■ What the task asks: Please filter the data below down to the lines holding the string "Next".

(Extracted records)

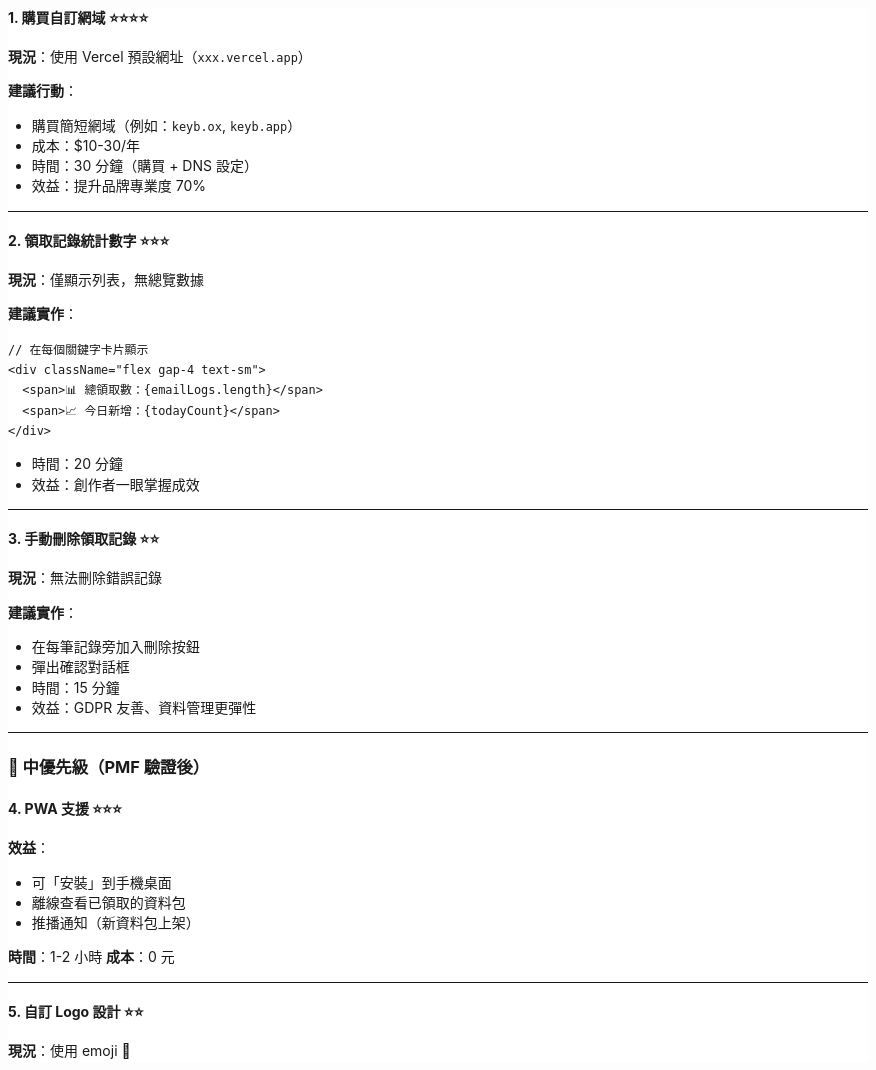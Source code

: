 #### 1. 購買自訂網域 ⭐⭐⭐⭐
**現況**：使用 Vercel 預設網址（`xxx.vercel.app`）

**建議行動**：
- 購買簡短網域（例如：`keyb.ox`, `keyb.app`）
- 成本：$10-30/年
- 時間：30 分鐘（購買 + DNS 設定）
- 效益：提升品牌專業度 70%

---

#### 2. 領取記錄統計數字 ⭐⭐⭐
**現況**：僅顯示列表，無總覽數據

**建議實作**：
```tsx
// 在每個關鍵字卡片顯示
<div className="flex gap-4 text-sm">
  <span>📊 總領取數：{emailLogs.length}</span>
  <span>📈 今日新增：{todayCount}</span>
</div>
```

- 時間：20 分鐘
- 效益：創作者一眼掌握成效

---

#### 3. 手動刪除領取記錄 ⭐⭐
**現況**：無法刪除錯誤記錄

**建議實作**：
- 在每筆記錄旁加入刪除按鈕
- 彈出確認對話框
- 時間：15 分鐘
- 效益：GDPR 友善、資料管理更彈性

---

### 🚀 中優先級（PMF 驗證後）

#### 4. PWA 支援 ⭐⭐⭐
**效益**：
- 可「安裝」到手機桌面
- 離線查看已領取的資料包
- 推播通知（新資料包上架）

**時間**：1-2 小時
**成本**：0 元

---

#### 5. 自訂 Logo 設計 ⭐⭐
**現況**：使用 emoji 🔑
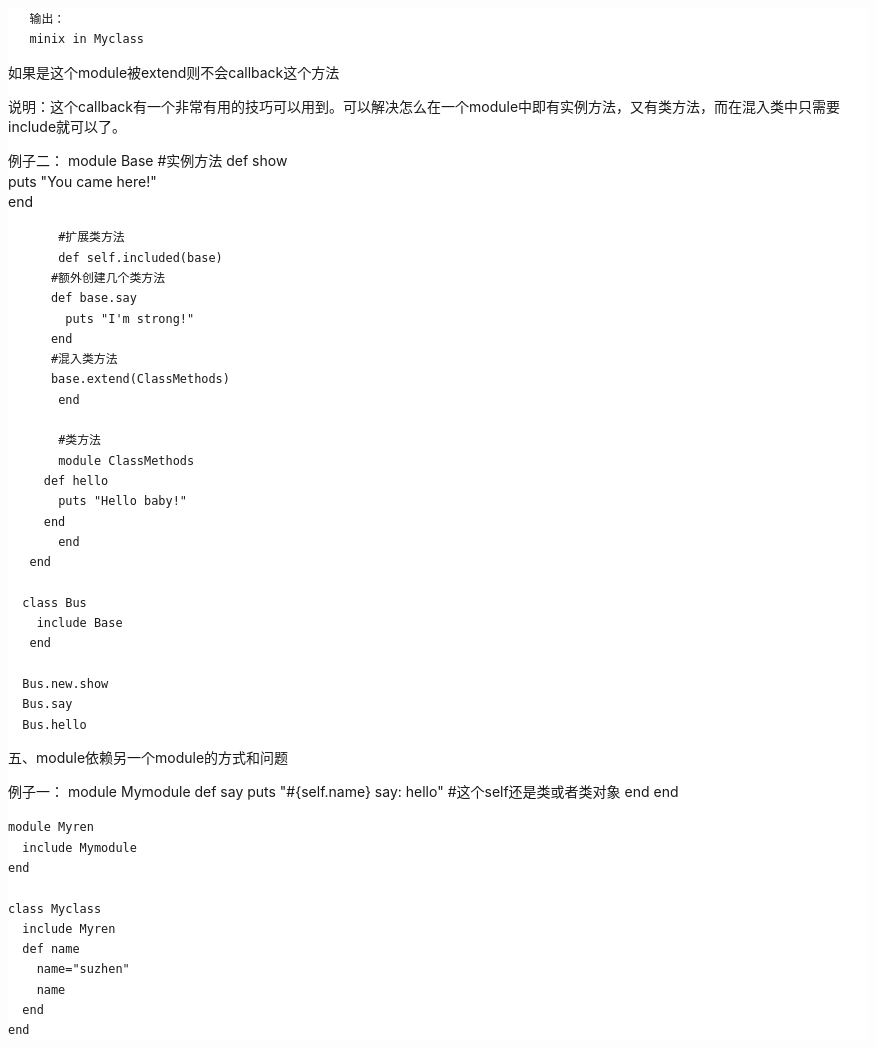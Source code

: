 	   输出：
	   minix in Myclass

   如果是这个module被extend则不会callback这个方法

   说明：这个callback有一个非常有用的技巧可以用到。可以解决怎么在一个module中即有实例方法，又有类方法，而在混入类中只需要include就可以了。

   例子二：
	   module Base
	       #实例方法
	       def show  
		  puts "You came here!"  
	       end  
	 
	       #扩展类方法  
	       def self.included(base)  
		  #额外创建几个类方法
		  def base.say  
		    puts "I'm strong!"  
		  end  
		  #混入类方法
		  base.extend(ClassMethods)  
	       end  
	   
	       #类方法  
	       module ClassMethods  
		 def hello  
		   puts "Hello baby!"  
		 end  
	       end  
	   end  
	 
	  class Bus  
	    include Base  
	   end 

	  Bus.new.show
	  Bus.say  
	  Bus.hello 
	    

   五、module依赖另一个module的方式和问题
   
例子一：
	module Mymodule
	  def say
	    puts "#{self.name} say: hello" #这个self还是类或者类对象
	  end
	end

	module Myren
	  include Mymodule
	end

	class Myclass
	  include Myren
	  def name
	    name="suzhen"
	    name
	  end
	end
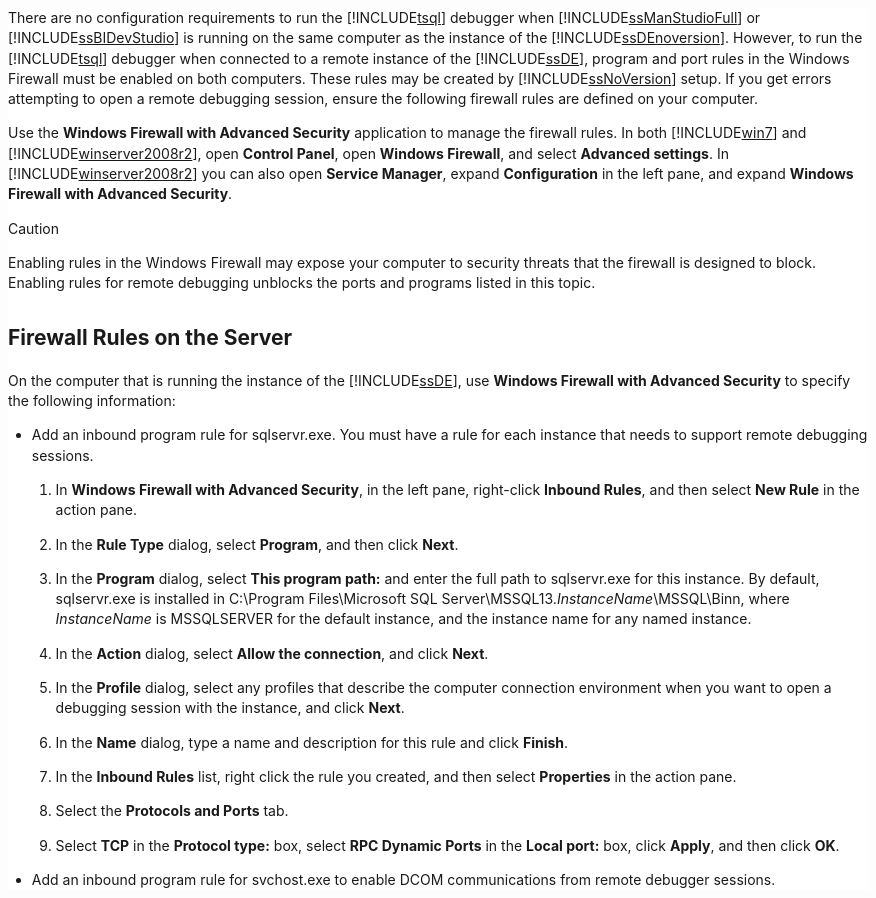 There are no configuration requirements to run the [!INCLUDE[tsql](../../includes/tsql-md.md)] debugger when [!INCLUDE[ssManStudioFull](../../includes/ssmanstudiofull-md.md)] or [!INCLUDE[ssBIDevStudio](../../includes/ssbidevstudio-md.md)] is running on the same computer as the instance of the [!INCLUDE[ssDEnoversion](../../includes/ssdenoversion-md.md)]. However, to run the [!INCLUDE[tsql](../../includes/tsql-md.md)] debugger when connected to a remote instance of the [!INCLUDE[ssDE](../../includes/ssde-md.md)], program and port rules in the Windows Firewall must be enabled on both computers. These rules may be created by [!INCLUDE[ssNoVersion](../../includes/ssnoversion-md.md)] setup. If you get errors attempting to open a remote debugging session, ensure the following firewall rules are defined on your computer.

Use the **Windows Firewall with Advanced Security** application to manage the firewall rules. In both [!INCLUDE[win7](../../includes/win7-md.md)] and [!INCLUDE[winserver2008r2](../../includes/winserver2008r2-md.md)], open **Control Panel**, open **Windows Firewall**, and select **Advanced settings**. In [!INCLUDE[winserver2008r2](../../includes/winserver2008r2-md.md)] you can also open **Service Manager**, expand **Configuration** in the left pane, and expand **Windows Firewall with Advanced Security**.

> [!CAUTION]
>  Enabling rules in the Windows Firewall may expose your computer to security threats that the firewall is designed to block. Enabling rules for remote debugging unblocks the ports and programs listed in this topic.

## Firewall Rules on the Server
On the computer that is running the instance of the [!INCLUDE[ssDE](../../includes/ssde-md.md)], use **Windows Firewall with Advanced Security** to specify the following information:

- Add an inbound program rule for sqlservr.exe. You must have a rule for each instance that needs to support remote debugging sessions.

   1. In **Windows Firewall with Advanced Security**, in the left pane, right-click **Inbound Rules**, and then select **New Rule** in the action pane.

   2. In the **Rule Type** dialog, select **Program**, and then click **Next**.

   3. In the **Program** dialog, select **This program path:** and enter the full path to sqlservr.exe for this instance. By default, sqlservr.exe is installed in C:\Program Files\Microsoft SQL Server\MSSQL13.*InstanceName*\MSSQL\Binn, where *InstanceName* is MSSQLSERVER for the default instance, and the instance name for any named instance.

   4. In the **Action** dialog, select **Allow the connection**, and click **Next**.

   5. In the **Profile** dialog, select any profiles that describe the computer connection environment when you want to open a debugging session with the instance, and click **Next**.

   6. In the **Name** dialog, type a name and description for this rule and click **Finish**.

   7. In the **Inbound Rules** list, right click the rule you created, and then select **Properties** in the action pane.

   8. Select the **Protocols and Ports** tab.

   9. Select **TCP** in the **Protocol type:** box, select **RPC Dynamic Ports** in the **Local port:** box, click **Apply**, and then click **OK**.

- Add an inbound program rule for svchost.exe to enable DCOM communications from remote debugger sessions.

■ Answer area:
   2. In the **Rule Type** dialog, select **Program**, and then click **Next**.
   4. In the **Action** dialog, select **Allow the connection**, and click **Next**.
   5. In the **Profile** dialog, select any profiles that describe the computer connection environment when you want to open a debugging session with the instance, and click **Next**.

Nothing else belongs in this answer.